En réalité,  la branche CBI Baraka est axée sur cinq principes majeurs de la Finance Islamique  sont: l’interdiction de l’intérêt ou de l’usure  (Ruba)  et des comportements speculatif  et excessivement incertains ( Gharar  et Maysir),  la prohibition  des secteurs économiques tels que l’alcool,  les jeux d’argent,  le tabac,  la drogue,  la pornographie,  etc.  Mais c’est aussi une obligation  de partage des profits ou des pertes entre tous les associés (entrepreneurs et financeurs)  et l’obligation d’adoseser toute transaction financiere à un actif tangible.

 

 

En ce qui concerne les produits de la branche islamique CBI CBI BARAKA offre aux particuliers,  proffessionels et entreprises une gamme de variée de produits et services conforme aux principes de la finance Islamique,  mais c’est aussi aux personnes physiques , une large gamme de produits et services est proposée (comptes de dépôt,  les les différents modes de financement,  les comptes d’investissemnts , les produits de la monétique,  de banque à distance…).  Il s’agit aussi aux personnes morales , des solutions de financement pour les accompagner dans la gestion de leur entreprise sont offertes (cycles d’exploitation et d’investissemnts, opération du commerce  extérieur entre autres.

 

Ce qui fait la différence entre la Finance islamique et la finance conventionnelle, c’est que les solutions ( 4 grandes opportunités que nous signalons) proposées sont issues des quatre techniques que sont: Wadi’a,  Ijara,  Mourabaha et Moudharaba.

 

1- Pour sa part WADI’A   est un contrat par le quel la banque accepte les fonds du client,  pendant une période non spécifiée, avec la permission d’employer ces fonds pour différentes activités conformes aux principes de la finance islamique avec obligation  de restitution à sa demande.

 

2- En ce qui concerne l’IJARA , c’est un contrat de location avec acquisition,  La banque loue un bien pour une période déterminée à un client. À terme,  le client peut choisir l’option d’acquérir le bien ou non.
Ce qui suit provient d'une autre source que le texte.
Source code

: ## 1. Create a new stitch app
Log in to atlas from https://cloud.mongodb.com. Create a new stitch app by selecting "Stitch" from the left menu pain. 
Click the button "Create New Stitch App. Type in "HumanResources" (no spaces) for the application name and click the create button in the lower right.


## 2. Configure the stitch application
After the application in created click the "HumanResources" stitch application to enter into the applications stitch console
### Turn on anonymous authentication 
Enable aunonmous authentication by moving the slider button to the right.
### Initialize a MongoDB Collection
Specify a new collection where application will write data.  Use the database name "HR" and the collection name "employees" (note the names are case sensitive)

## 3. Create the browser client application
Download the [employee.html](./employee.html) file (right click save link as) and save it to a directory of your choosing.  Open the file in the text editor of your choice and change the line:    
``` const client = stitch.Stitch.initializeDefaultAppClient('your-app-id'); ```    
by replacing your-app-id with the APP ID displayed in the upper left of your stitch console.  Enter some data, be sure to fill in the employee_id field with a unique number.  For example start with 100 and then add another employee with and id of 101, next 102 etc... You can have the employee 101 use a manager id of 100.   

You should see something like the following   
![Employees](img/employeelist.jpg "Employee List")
Il peut être assimilé au crédit bail classique.

 

3- Mourabaha, une opération de financement par laquelle la banque procéde , sur demande du client,  à l’acheteur final (le client avec paiement différé du prix de vente qui est composé du coût d’achat plus une marge bénéficiaire revenant à la banque.

 

4- Et en fin de compte,  Moudharaba,  c’est un type de particulier de partenariat où le client donne de l’argent à la banque pour l’inverstir. L’investissement provient du client qui est appelé « bailleurs de fonds  » tandis que la gestion  et le travail sont de la responsabilité exclusive de la Banque,  qui  est appelé « gestionnaire » Ce sont entre autres les 4 grandes opportunités à saisir sur la branche islamique CBI BARAKA dont Coris Bank Mali  suivre par la mise en place d’une agence, le CBI BARAKA.

 

Daouda Bakary KONE Journaliste économique,  consultant en communication digitale,  fondateur et directeur de la publication du site d’information économique (www.croissanceafrique.com)

Mail: croissanceafrik@gmail.com

 

Finance Islamique : Le groupe Coris Bank International Mali, lance offiellement sa branche Islamique, le CBI BARAKA .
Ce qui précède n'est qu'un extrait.